Gross profit fell sharply by 46.9% for a combination of the reasons explained above and also because of provisions of HK$2.8 million for slow-moving inventories and HK$1.6 million for asset impairment arising from discontinued mass-market operations. As such, despite more emphasis on manufacturing efficiencies, cost controls and a reduction in Selling, General & Administrative Expenses, we incurred a loss attributable to shareholders of HK$15.8 million.

Our excellent reputation as manufacturers of high-quality collectibles had in 2003 and 2004 earned us numerous referrals, particularly to clients in the mass-market segment. Though this segment had in past years generated significant revenue at reasonable profitability, manufacturing for this segment entailed larger production runs but at lower price points, leading to correspondingly lower margins. Moreover, revenues from this sector were not as stable or predictable as for our hobby-collectible clients. The less profitable revenue mix, and the unexpected reduction in orders from our largest mass-market client contributed significantly to our loss in FY2005.

Strategy

For these reasons, we undertook during FY2005 a review and rationalisation of our entire client base with the aim of eliminating lower-margin and less stable business.

We negotiated price increases across the board. Prices were revised upwards to reflect the higher labour cost and also provided for a further adjustment which was index-linked to the zinc market price. While a majority of our clients have agreed to the price revisions, a minority have not, as a consequence of which we will no longer carry on business with them.
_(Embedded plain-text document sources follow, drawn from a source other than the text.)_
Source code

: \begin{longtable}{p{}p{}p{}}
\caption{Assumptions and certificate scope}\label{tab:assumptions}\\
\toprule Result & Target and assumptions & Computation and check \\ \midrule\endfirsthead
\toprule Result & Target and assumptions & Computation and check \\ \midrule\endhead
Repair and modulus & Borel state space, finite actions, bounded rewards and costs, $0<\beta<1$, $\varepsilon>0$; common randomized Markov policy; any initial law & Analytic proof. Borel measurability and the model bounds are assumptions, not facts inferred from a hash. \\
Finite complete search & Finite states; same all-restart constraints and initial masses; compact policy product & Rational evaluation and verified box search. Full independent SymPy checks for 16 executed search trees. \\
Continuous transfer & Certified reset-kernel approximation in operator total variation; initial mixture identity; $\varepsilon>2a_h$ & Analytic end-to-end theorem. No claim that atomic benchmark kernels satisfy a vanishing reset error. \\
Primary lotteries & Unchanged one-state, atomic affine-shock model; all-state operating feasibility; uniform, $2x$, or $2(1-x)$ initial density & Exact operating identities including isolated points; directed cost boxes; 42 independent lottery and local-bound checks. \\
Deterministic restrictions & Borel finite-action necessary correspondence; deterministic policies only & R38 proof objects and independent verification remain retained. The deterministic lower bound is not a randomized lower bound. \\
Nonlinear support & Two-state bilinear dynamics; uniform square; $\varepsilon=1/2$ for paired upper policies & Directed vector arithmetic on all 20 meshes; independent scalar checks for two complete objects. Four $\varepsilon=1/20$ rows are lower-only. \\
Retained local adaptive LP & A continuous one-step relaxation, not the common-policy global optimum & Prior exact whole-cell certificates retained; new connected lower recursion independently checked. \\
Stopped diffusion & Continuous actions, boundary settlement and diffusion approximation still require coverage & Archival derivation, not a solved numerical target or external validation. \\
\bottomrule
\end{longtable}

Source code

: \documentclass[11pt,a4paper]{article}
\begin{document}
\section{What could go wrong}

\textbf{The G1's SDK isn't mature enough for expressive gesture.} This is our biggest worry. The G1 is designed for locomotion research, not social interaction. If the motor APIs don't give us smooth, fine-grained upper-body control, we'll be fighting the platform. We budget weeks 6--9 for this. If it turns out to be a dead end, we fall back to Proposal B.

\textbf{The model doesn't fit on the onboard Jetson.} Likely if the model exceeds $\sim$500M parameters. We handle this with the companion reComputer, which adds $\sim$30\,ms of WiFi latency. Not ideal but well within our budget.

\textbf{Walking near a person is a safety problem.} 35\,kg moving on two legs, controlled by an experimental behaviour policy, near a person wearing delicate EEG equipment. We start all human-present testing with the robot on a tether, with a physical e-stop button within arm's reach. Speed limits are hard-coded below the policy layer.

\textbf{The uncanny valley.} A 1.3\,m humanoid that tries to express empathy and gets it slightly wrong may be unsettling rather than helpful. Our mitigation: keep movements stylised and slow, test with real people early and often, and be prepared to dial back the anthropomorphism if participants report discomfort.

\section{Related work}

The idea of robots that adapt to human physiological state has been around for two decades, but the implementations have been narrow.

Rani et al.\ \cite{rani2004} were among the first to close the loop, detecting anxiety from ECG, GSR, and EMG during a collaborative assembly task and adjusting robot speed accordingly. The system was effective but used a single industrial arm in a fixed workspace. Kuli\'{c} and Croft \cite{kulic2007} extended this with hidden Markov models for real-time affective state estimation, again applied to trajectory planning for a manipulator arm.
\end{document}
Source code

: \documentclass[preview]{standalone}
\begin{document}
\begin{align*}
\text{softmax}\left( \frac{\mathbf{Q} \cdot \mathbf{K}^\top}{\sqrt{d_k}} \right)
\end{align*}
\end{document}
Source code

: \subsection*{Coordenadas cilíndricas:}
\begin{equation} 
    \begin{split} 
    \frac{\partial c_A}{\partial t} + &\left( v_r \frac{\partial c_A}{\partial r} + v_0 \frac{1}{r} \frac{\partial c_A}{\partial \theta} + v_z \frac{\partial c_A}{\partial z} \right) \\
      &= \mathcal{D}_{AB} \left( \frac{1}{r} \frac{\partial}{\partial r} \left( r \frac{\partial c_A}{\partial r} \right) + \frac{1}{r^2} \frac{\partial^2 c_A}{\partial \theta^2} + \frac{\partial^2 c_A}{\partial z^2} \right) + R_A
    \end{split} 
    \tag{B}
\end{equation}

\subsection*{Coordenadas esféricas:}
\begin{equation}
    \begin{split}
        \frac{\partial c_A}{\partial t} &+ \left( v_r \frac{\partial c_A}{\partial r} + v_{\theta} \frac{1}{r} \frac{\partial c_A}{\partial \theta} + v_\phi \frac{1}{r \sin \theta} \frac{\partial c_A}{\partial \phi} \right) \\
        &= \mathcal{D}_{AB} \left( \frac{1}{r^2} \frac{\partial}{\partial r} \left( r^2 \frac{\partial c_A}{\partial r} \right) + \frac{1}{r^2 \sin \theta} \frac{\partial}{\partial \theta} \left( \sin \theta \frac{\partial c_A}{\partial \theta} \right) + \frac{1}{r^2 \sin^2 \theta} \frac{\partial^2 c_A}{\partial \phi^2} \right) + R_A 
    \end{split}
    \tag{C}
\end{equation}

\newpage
Our cost-cutting efforts have been aggressive and broad ranging. We started in the second half of FY2005 to reduce headcount and salaries. In addition, we have rationalised our manufacturing facilities by consolidating certain operations and discontinuing others located in two factories. We have also negotiated to sell most of the equipment in these factories at net book value and written off leasehold improvements and accrued certain other costs totalling HK$1.6 million in aggregate.

These measures taken should help us move ahead towards our goal of returning to profitability. We also intend to continue to expand our third-party mould manufacturing business though our 70%-owned subsidiary, Creative Master L&W Limited, and our 50%-owned associate, Tamiya Creative Master Engineering Limited, both of which became profitable in FY2005.

Capital Expenditure

We invested HK$27.5 million in plant and equipment in the past year, with the upgrade of existing finished goods manufacturing facilities and the acquisition of additional equipment for our profitable and expanding mould manufacturing businesses. The capital expenditure level in FY2005 was significantly lower than the HK$40.0 million invested in FY2004. We expect the level of capital expenditure in FY2006 to further reduce.

Outlook

We expect 2006 to be another challenging year. However, we believe that many of our initiatives started in 2005 as described above will place us in a better position to meet these challenges. The management team and all our employees will strive to improve on our performance in 2006.